2 Department of Energy Engineering, Sharif University of Technology, Tehran, Iran Atomic Energy Organization of Iran, Tehran, Iran

3 Center for Air Pollution Research (CAPR), Institute for Environmental Research (IER) Department of Environmental Health Engineering, School of Public Health Tehran University of Medical Sciences, Tehran, Iran

4 Nuclear Science and Technology Research Institute, Tehran, Iran

5 Department of Medical Physics, Faculty of Medicine, Shahid Beheshti University of Medical Sciences, Tehran, Iran

Abstract

Introduction: Human beings are naturally exposed to ionizing radiation in any environment. There are two main contributors to radiation exposures from natural sources: cosmic rays, Cosmo genic radionuclides, and radioactive nuclides that originated in the earth's crust. According to the latest data provided by the United Nations Scientific Committee on the Effects of Atomic Radiation (UNSCEAR), the estimated worldwide average annual exposure to natural radiation sources is 2.4 mSv, and the most exposures are in the range of 1–13 mSv/a. There are several small areas throughout the world where people are exposed to natural radiation sources that are in excess of those considered "normal background”. However, there are no specific criteria in this regards, these areas are referred to as "High Natural Radiation (HNRA)" areas. Ramsar is one of these areas. The natural radioactivity of Ramsar is mainly due to the presence of Ra-226 along with its daughters. The aim of this study was to determine the internal and external exposures from natural radiation sources in Ramsar, and to estimate the total annual effective dose for the people in Ramsar.
 
Materials and Methods: In this research, the all radiation sources and exposure pathways of people living in Ramsar were investigated. The concentration of 226Ra was measured by alpha spectrometry and radon emanation in different samples including foods and drinking water, and the internal dose was estimated. In addition, the annual effective dose of exposure to gamma rays and the annual effective dose due to inhalation of radon gas were calculated for residents.
 
Results: The mean annual effective dose due to exposure to indoor gamma rays in Ramsar was 0.66 mSv, the range was 0.3 to 48 mSv, the mean annual effective dose due to exposure to outdoor gamma rays was 0.86 mSv, and the minimum was 0.1 mSv.
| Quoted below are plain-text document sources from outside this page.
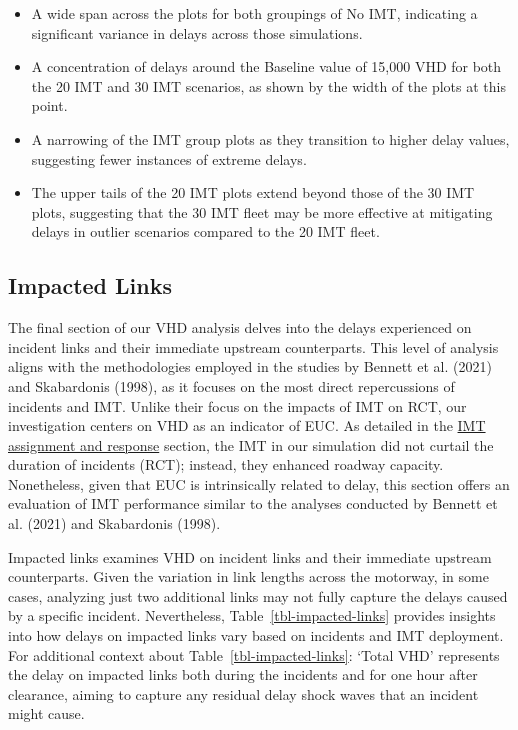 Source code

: \documentclass[fancy, oneside, mastersfancy, ms]{byuthesis}
\providecommand{\tightlist}{%
  \setlength{\itemsep}{0pt}\setlength{\parskip}{0pt}}\usepackage{longtable,booktabs,array}
\begin{document}
\begin{itemize}
\tightlist
\item
  A wide span across the plots for both groupings of No IMT, indicating
  a significant variance in delays across those simulations.
\item
  A concentration of delays around the Baseline value of 15,000 VHD for
  both the 20 IMT and 30 IMT scenarios, as shown by the width of the
  plots at this point.
\item
  A narrowing of the IMT group plots as they transition to higher delay
  values, suggesting fewer instances of extreme delays.
\item
  The upper tails of the 20 IMT plots extend beyond those of the 30 IMT
  plots, suggesting that the 30 IMT fleet may be more effective at
  mitigating delays in outlier scenarios compared to the 20 IMT fleet.
\end{itemize}

\hypertarget{sec-impacted}{%
\subsection{Impacted Links}\label{sec-impacted}}

The final section of our VHD analysis delves into the delays experienced
on incident links and their immediate upstream counterparts. This level
of analysis aligns with the methodologies employed in the studies by
Bennett et al. (2021) and Skabardonis (1998), as it focuses on the most
direct repercussions of incidents and IMT. Unlike their focus on the
impacts of IMT on RCT, our investigation centers on VHD as an indicator
of EUC. As detailed in the \protect\hyperlink{sec-imt_response}{IMT
assignment and response} section, the IMT in our simulation did not
curtail the duration of incidents (RCT); instead, they enhanced roadway
capacity. Nonetheless, given that EUC is intrinsically related to delay,
this section offers an evaluation of IMT performance similar to the
analyses conducted by Bennett et al. (2021) and Skabardonis (1998).

Impacted links examines VHD on incident links and their immediate
upstream counterparts. Given the variation in link lengths across the
motorway, in some cases, analyzing just two additional links may not
fully capture the delays caused by a specific incident. Nevertheless,
Table~\ref{tbl-impacted-links} provides insights into how delays on
impacted links vary based on incidents and IMT deployment. For
additional context about Table~\ref{tbl-impacted-links}: `Total VHD'
represents the delay on impacted links both during the incidents and for
one hour after clearance, aiming to capture any residual delay shock
waves that an incident might cause.
\end{document}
The mean annual effective dose of internal exposure to radon gas was 10.3 mSv and its range was from 0.9 to 232 mSv. The mean annual effective dose due to ingestion of 226Ra was found 10 µSv and its range was 1 to 81 μSv.
 
Conclusion: Based on the results of this study, the public annual effective dose of Ramsar from exposure to natural radiation sources was 1.25 to 281 mSv, with a mean value of 12 mSv. The results of this study show that the mean value (12 mSv) is approximately 5 times greater than the worldwide mean annual exposure to natural radiation sources reported by the UNSCAER (2.4 mSv). The results obtained could be used in determining the reference levels for controlling the exposure of people and in taking preventive measures to reduce the radiation exposure of the residents. In addition, the results of this research could be useful
   in the study of the effect of radiation on the public health.